[Recorded information Boundary: Start]

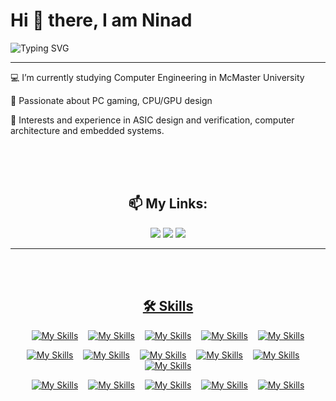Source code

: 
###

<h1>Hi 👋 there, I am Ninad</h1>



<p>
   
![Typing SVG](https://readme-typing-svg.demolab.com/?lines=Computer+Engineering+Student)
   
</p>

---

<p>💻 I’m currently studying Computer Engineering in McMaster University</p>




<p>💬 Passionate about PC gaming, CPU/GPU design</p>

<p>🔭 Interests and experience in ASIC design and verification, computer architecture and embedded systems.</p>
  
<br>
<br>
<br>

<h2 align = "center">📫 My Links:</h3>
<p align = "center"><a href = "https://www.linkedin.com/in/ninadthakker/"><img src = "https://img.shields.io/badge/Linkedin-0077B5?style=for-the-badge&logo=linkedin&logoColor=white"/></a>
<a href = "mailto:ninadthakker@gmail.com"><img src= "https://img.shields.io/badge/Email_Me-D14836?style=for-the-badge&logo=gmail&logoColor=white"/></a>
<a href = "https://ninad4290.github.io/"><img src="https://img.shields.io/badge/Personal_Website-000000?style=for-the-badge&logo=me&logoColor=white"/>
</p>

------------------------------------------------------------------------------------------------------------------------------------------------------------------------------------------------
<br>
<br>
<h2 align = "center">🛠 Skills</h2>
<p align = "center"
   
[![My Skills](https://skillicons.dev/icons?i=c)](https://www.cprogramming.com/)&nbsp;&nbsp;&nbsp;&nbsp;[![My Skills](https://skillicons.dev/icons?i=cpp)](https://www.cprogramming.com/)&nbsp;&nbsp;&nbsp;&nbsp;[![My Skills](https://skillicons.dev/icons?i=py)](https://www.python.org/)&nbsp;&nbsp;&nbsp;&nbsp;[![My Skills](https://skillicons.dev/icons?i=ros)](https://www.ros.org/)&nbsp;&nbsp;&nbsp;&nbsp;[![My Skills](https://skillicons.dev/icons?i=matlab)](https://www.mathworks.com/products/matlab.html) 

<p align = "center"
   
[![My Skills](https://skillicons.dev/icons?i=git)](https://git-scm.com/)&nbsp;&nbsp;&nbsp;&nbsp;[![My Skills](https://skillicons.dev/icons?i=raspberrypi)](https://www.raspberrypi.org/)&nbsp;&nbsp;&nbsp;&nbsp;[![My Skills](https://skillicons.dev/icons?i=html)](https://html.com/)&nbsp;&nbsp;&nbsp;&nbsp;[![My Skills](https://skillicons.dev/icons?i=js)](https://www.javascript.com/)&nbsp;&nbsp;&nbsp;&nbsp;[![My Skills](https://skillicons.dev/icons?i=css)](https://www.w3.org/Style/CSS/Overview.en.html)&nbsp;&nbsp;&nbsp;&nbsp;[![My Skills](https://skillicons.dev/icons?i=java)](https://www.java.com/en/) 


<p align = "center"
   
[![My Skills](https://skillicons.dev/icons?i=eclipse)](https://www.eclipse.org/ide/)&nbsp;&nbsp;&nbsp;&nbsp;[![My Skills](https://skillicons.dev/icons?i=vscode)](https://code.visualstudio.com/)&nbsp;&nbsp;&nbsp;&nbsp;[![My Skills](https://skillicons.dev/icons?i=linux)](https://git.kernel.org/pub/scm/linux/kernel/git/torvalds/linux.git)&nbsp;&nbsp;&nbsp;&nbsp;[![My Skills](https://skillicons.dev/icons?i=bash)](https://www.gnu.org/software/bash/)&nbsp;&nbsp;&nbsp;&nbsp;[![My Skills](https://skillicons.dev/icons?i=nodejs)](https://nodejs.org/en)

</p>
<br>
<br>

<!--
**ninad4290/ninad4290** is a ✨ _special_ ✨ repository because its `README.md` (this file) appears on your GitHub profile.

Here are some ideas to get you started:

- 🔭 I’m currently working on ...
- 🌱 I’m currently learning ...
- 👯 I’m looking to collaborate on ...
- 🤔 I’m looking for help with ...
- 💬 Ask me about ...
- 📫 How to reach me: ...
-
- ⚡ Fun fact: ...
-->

[Recorded information Boundary: End]
[Recorded information Boundary: Start]

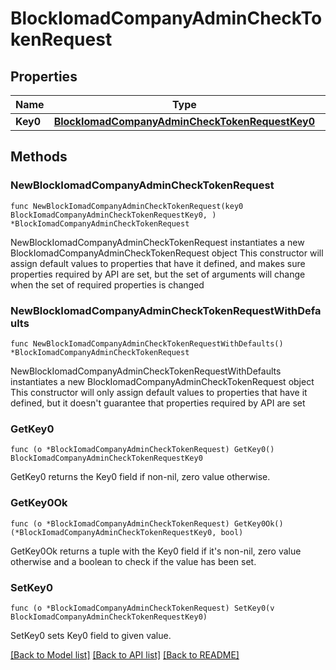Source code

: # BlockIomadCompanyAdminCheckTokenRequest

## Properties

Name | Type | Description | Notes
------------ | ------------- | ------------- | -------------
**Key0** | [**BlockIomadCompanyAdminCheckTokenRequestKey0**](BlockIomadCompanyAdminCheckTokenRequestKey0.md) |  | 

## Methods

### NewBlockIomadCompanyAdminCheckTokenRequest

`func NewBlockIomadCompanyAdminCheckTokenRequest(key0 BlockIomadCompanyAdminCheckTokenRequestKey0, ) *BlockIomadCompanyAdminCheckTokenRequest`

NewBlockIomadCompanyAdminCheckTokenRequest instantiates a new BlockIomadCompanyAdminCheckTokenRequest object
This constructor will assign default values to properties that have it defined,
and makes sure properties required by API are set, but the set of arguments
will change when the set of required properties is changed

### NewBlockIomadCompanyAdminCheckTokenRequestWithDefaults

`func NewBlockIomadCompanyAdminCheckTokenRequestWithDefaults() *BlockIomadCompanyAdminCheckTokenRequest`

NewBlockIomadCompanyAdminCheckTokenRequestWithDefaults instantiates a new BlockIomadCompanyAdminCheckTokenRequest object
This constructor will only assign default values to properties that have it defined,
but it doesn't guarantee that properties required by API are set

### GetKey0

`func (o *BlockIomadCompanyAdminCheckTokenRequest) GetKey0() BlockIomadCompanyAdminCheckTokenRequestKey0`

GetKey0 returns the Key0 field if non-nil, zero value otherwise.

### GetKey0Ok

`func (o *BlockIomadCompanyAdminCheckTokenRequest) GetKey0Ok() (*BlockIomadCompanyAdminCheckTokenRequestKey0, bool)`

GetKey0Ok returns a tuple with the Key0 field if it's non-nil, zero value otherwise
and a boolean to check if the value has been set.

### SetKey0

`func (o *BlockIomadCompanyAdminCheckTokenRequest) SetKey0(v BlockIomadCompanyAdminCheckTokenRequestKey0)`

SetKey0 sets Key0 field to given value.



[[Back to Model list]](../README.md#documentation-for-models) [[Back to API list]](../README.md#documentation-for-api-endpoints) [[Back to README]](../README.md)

[Recorded information Boundary: End]

▸ Problem to work on: Count lines above containing "design" and report only the total.

▸ Output: 2